| ASSIGNMENT |
Every line that contains "hand" must be located and copied from the data.

DATA SUPPLIED below:

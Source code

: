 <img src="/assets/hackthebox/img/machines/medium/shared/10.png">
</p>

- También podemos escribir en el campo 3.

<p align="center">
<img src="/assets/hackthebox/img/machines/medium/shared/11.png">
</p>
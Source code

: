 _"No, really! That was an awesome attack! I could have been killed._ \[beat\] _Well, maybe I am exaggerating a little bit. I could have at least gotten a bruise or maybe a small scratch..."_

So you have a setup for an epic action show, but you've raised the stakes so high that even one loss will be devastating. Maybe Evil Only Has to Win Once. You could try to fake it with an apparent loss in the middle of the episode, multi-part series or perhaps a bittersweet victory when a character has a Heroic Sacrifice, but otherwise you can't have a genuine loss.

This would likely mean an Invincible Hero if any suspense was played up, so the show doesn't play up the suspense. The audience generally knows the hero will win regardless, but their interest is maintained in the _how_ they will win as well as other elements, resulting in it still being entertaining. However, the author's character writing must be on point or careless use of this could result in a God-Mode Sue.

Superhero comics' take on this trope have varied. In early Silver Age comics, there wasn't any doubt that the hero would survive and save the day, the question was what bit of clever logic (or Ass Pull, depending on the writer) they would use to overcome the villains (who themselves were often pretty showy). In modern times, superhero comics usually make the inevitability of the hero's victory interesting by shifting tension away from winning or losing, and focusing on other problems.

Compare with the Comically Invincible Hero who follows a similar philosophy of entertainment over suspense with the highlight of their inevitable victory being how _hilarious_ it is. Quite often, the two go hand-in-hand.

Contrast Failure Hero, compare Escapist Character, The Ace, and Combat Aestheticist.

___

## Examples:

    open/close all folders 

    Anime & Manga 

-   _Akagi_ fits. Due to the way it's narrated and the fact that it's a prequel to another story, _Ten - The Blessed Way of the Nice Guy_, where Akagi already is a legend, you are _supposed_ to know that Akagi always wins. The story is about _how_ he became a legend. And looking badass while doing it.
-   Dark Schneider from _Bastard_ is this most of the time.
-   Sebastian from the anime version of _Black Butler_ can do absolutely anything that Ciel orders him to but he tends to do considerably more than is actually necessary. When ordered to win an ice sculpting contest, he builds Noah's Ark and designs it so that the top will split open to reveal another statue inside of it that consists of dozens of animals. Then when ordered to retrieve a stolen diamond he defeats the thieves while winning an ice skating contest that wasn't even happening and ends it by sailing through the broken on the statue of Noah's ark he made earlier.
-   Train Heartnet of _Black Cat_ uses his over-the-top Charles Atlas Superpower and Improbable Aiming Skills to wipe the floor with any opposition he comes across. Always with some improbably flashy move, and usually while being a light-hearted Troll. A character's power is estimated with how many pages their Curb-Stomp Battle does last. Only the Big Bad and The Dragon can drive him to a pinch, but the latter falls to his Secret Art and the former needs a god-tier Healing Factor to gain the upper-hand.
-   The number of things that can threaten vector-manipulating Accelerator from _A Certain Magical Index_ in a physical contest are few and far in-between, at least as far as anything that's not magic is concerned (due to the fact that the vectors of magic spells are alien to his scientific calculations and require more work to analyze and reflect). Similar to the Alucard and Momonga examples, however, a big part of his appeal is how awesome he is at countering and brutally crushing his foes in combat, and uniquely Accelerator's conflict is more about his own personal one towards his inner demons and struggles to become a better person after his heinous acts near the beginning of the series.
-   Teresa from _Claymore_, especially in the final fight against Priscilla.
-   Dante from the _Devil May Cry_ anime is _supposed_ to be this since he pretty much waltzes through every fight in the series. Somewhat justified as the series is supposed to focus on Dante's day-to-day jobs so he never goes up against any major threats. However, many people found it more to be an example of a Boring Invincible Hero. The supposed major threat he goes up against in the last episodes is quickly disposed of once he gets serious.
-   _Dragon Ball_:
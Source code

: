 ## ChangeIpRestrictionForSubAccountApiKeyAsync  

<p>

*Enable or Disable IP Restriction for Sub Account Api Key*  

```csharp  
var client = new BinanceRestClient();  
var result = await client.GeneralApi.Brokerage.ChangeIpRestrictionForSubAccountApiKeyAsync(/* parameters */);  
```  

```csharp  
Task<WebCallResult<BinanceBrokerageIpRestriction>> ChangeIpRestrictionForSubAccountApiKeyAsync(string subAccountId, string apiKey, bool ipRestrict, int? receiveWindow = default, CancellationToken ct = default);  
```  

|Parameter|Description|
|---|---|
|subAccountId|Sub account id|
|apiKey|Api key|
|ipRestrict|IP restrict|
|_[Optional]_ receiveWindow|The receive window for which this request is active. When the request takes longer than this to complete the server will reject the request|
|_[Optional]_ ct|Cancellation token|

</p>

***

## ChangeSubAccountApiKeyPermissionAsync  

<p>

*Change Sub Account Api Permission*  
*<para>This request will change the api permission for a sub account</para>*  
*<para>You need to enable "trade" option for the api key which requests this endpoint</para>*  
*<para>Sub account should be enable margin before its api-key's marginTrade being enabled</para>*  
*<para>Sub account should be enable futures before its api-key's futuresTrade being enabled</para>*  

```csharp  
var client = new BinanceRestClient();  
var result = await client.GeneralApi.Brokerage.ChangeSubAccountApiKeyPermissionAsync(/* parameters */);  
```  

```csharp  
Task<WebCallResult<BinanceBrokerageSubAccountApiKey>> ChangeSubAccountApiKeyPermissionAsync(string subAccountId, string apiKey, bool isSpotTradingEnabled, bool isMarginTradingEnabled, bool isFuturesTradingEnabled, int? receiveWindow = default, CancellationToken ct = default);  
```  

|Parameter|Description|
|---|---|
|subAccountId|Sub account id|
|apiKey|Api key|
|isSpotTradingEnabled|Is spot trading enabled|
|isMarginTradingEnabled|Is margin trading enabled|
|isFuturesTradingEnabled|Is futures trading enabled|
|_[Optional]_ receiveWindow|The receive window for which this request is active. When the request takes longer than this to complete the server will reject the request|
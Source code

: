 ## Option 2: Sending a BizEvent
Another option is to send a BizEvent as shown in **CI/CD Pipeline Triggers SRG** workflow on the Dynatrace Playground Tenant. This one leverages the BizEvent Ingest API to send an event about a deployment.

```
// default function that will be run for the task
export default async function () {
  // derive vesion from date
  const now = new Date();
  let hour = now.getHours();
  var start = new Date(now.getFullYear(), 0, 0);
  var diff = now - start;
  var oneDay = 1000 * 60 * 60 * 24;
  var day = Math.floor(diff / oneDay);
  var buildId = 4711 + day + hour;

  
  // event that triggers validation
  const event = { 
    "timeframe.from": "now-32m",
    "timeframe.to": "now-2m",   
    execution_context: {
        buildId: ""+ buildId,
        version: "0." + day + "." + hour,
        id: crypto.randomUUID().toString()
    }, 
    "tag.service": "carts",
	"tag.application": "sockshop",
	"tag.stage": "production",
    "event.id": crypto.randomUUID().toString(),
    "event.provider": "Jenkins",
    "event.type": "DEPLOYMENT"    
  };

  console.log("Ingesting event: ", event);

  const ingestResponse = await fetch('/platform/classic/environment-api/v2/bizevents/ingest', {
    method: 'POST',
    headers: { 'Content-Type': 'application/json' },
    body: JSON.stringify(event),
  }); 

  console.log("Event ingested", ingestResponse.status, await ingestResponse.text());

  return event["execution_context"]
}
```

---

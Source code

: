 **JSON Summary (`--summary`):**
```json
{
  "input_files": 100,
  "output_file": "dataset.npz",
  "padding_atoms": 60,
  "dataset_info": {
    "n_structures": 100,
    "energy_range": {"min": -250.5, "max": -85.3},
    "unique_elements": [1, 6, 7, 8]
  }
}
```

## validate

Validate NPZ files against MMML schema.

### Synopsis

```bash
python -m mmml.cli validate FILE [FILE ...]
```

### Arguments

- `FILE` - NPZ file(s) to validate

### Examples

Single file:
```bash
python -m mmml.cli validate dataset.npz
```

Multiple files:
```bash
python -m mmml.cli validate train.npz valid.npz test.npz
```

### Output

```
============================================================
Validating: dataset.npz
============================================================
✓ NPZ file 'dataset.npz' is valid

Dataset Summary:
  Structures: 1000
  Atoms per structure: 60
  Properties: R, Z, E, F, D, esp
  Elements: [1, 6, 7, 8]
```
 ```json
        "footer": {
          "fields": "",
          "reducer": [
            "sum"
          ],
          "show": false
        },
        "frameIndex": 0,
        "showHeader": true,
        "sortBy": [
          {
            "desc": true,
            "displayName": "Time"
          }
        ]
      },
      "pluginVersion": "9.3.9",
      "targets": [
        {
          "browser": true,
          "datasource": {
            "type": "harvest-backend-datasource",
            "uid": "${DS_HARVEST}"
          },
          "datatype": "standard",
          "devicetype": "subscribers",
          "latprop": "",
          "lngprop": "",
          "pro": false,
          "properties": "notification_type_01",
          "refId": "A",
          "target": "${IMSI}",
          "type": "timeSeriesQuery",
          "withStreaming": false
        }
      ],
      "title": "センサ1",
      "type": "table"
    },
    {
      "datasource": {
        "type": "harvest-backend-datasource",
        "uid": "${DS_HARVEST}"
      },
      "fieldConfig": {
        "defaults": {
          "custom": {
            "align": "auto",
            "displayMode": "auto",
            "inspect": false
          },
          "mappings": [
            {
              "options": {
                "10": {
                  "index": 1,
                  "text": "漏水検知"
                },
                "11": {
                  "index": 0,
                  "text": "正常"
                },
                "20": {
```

End of DATA SUPPLIED.

| SOLUTION FOR THIS EXERCISE |
Compare with the Comically Invincible Hero who follows a similar philosophy of entertainment over suspense with the highlight of their inevitable victory being how _hilarious_ it is. Quite often, the two go hand-in-hand.
-   Train Heartnet of _Black Cat_ uses his over-the-top Charles Atlas Superpower and Improbable Aiming Skills to wipe the floor with any opposition he comes across. Always with some improbably flashy move, and usually while being a light-hearted Troll. A character's power is estimated with how many pages their Curb-Stomp Battle does last. Only the Big Bad and The Dragon can drive him to a pinch, but the latter falls to his Secret Art and the former needs a god-tier Healing Factor to gain the upper-hand.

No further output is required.